Towards the end of the book, Brooks discusses spirituality and marvels at the brain—the three pounds of meat that creates emotion. Brooks is in awe of the process and refers to it as a sort of divine creation. The mind is endlessly complicated—100 billion neurons constantly connecting and reconnecting. We can see a bit of the action with high tech imagery, but it is still hard to translate the images into human behavior. The Social Animal is subtitled, “The Hidden Sources of Love, Character, and Achievement.” Brooks claims that falling in love is guided by both conscious and unconscious evaluations. Initially, we establish a conscious relationship. Later, unconscious forces take over. For example, women put a value on male height. A 5 foot 6 inch male may get many online dates, but interest wanes when “shorty” appears in person. Research shows that it takes about $172,000 in additional annual income for a male to make up for being 6 inches shorter than the ideal height for a man. However, as the relationship develops, a merging of the two minds occurs at an unconscious level. Lovers become totally connected and dissolve into one another, just as a naturalist becomes dissolved in nature or a believer becomes one with God’s love.
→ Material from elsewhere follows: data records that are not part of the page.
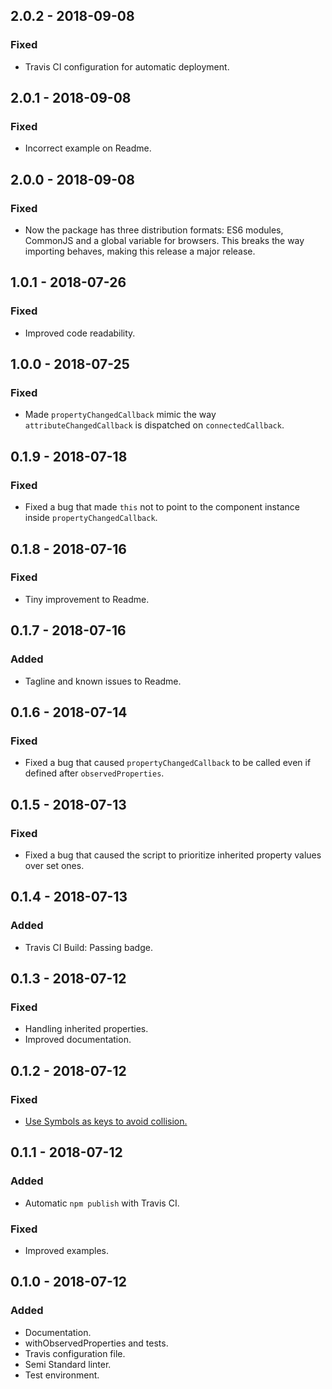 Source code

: ## 2.0.2 - 2018-09-08

### Fixed

- Travis CI configuration for automatic deployment.


## 2.0.1 - 2018-09-08

### Fixed

- Incorrect example on Readme.


## 2.0.0 - 2018-09-08

### Fixed

- Now the package has three distribution formats: ES6 modules, CommonJS and a global variable for browsers. This breaks the way importing behaves, making this release a major release.


## 1.0.1 - 2018-07-26

### Fixed

- Improved code readability.


## 1.0.0 - 2018-07-25

### Fixed

- Made `propertyChangedCallback` mimic the way `attributeChangedCallback` is dispatched on `connectedCallback`.


## 0.1.9 - 2018-07-18

### Fixed

- Fixed a bug that made `this` not to point to the component instance inside `propertyChangedCallback`.


## 0.1.8 - 2018-07-16

### Fixed

- Tiny improvement to Readme.


## 0.1.7 - 2018-07-16

### Added

- Tagline and known issues to Readme.


## 0.1.6 - 2018-07-14

### Fixed

- Fixed a bug that caused `propertyChangedCallback` to be called even if defined after `observedProperties`.


## 0.1.5 - 2018-07-13

### Fixed

- Fixed a bug that caused the script to prioritize inherited property values over set ones.


## 0.1.4 - 2018-07-13

### Added

- Travis CI Build: Passing badge.


## 0.1.3 - 2018-07-12

### Fixed

- Handling inherited properties.
- Improved documentation.


## 0.1.2 - 2018-07-12

### Fixed

- [Use Symbols as keys to avoid collision.](https://github.com/leofavre/observed-properties/issues/11)


## 0.1.1 - 2018-07-12

### Added

- Automatic `npm publish` with Travis CI.

### Fixed

- Improved examples.


## 0.1.0 - 2018-07-12

### Added

- Documentation.
- withObservedProperties and tests.
- Travis configuration file.
- Semi Standard linter.
- Test environment.

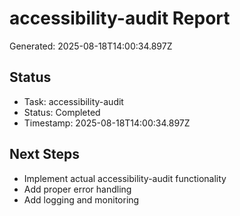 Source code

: # accessibility-audit Report

Generated: 2025-08-18T14:00:34.897Z

## Status
- Task: accessibility-audit
- Status: Completed
- Timestamp: 2025-08-18T14:00:34.897Z

## Next Steps
- Implement actual accessibility-audit functionality
- Add proper error handling
- Add logging and monitoring
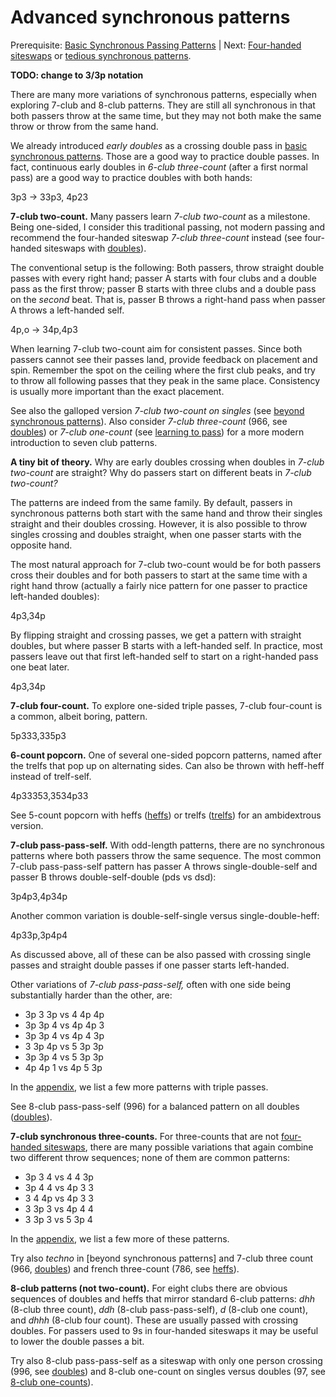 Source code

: # Advanced synchronous patterns

Prerequisite: [Basic Synchronous Passing Patterns]() | Next: [Four-handed siteswaps]() or [tedious synchronous patterns]().

**TODO: change to 3/3p notation**

There are many more variations of synchronous patterns, especially when exploring 7-club and 8-club patterns. They are still all synchronous in that both passers throw at the same time, but they may not both make the same throw or throw from the same hand.

We already introduced *early doubles* as a crossing double pass in [basic synchronous patterns](). Those are a good way to practice double passes. In fact, continuous early doubles in *6-club three-count* (after a first normal pass) are a good way to practice doubles with both hands:

<sync>3p3 -> 33p3, 4p23</sync>

<!-- psspsspsspsspss
psdfsdfsdfsdfsd -->

**7-club two-count.** Many passers learn *7-club two-count* as a milestone. Being one-sided, I consider this traditional passing, not modern passing and recommend the four-handed siteswap *7-club three-count* instead (see four-handed siteswaps with [doubles]()).

The conventional setup is the following: Both passers, throw straight double passes with every right hand; passer A starts with four clubs and a double pass as the first throw; passer B starts with three clubs and a double pass on the *second* beat. That is, passer B throws a right-hand pass when passer A throws a left-handed self.

<sync style='{"flipStraightCrossing": true, "iterations":3}'>4p,o -> 34p,4p3</sync>

<!-- //TODO the x notation is not great, since it's just the pattern flipped, not an individual decision about one pass

dxsdxsdxsdxsdxs 
-dxsdxsdxsdxsdx -->

When learning 7-club two-count aim for consistent passes. Since both passers cannot see their passes land, provide feedback on placement and spin. Remember the spot on the ceiling where the first club peaks, and try to throw all following passes that they peak in the same place. Consistency is usually more important than the exact placement. 

<crossreference>See also the galloped version *7-club two-count on singles* (see [beyond synchronous patterns]()). Also consider *7-club three-count* (966, see [doubles]()) or *7-club one-count* (see [learning to pass]()) for a more modern introduction to seven club patterns.</crossreference>


**A tiny bit of theory.** Why are early doubles crossing when doubles in *7-club two-count* are straight? Why do passers start on different beats in *7-club two-count?* 

The patterns are indeed from the same family. By default, passers in synchronous patterns both start with the same hand and throw their singles straight and their doubles crossing. However, it is also possible to throw singles crossing and doubles straight, when one passer starts with the opposite hand.

The most natural approach for 7-club two-count would be for both passers cross their doubles and for both passers to start at the same time with a right hand throw (actually a fairly nice pattern for one passer to practice left-handed doubles):

<sync style='{"flipStraightCrossing": false, "iterations":4}'>4p3,34p</sync>

<!-- dsdsdsdsds
sdsdsdsdsd -->

By flipping straight and crossing passes, we get a pattern with straight doubles, but where passer B starts with a left-handed self. In practice, most passers leave out that first left-handed self to start on a right-handed pass one beat later.

<sync style='{"flipStraightCrossing": true, "iterations":4}'>4p3,34p</sync>
<!-- dxsdxsdxsdxsdxs
sdxsdxsdxsdxsdx -->

**7-club four-count.** To explore one-sided triple passes, 7-club four-count is a common, albeit boring, pattern.

<sync>5p333,335p3</sync>


<!-- rsssrsssrsssrsss
ssrsssrsssrsssrs -->

**6-count popcorn.** One of several one-sided popcorn patterns, named after the trelfs that pop up on alternating sides. Can also be thrown with heff-heff instead of trelf-self.

<sync style='{"flipStraightCrossing": true}'>4p33353,3534p33</sync>
<!-- dssstsdssstsdsssts
tsdssstsdssstsdsss -->

<crossreference>See 5-count popcorn with heffs ([heffs]()) or trelfs ([trelfs]()) for an ambidextrous version.</crossreference>


**7-club pass-pass-self.** With odd-length patterns, there are no synchronous patterns where both passers throw the same sequence. The most common 7-club pass-pass-self pattern has passer A throws single-double-self and passer B throws double-self-double (pds vs dsd):

<sync>3p4p3,4p34p</sync>

<!-- pdspdspds
dsddsddsd -->

Another common variation is double-self-single versus single-double-heff:

<sync>4p33p,3p4p4</sync>
<!-- dspdspdsp
pdhpdhpdh -->

As discussed above, all of these can be also passed with crossing single passes and straight double passes if one passer starts left-handed.

Other variations of *7-club pass-pass-self,* often with one side being substantially harder than the other, are:

* 3p 3 3p vs 4 4p 4p
* 3p 3p 4 vs 4p 4p 3
* 3p 3p 4 vs 4p 4 3p
* 3 3p 4p vs 5 3p 3p
* 3p 3p 4 vs 5 3p 3p
* 4p 4p 1 vs 4p 5 3p

In the [appendix](), we list a few more patterns with triple passes.

<crossreference>See 8-club pass-pass-self (996) for a balanced pattern on all doubles ([doubles]()).</crossreference>


**7-club synchronous three-counts.** For three-counts that are not [four-handed siteswaps](4c-4hsw-doubles.md), there are many possible variations that again combine two different throw sequences; none of them are common patterns:

* 3p 3 4 vs 4 4 3p
* 3p 4 4 vs 4p 3 3
* 3 4 4p vs 4p 3 3 
* 3 3p 3 vs 4p 4 4
* 3 3p 3 vs 5 3p 4

In the [appendix](), we list a few more of these patterns.

<crossreference>Try also *techno* in [beyond synchronous patterns] and 7-club three count (966, [doubles]()) and french three-count (786, see [heffs]()).</crossreference>


**8-club patterns (not two-count).** For eight clubs there are obvious sequences of doubles and heffs that mirror standard 6-club patterns: *dhh* (8-club three count), *ddh* (8-club pass-pass-self), *d* (8-club one count), and *dhhh* (8-club four count). These are usually passed with crossing doubles. For passers used to 9s in four-handed siteswaps it may be useful to lower the double passes a bit.

<crossreference>Try also 8-club pass-pass-self as a siteswap with only one person crossing (996, see [doubles]()) and 8-club one-count on singles versus doubles (97, see [8-club one-counts]()).</crossreference>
Brooks also looks at how the unconscious controls achievement. He notes that children from structured, organized homes had better discipline that led to success later in life.

A famous experiment conducted around 1970 demonstrated that the ability of 4-year-olds to postpone gratification by leaving a marshmallow uneaten in front of them for a set amount of time, was a good predictor of success in life. The kids who could wait a full 15 minutes, 13 years later had SAT scores 210 points higher than kids who could only wait 30 seconds. Twenty years later they had higher college completion rates, and 30 years later had significantly higher incomes. Kids who couldn’t wait at all had higher rates of incarceration and problems with drug and alcohol addiction.

What mattered more was that lifetime achievers had a better ability to detect patterns and attune to others. They were more open minded and better able to weigh the strength of beliefs against the strength of evidence.

Achievement comes from unconscious emotions, often a sense of vulnerability – a hunger to establish oneself. The most successful people have the most passion to accomplish their goals. The idea brings to mind Malcolm Gladwell’s theory in his book, Outliers: The Story of Success, that it takes“10,000 hours of practice” to become the highest achievers.

Brooks contends that we have free will and have the ability to change who we are. We can do that by changing our environment (choosing a different school for example). Or, we can change a specific behavior, which will rewire the way we think and act (like joining Alcoholics Anonymous). Additionally, we can change the people who surround us (by associating with less negative, more uplifting people).

Though it seems difficult, Brooks says we need to educate our emotions, mainly through social interaction. We are social animals. We build our character out of relationships and bond with one another. Deep connections are the main source of happiness.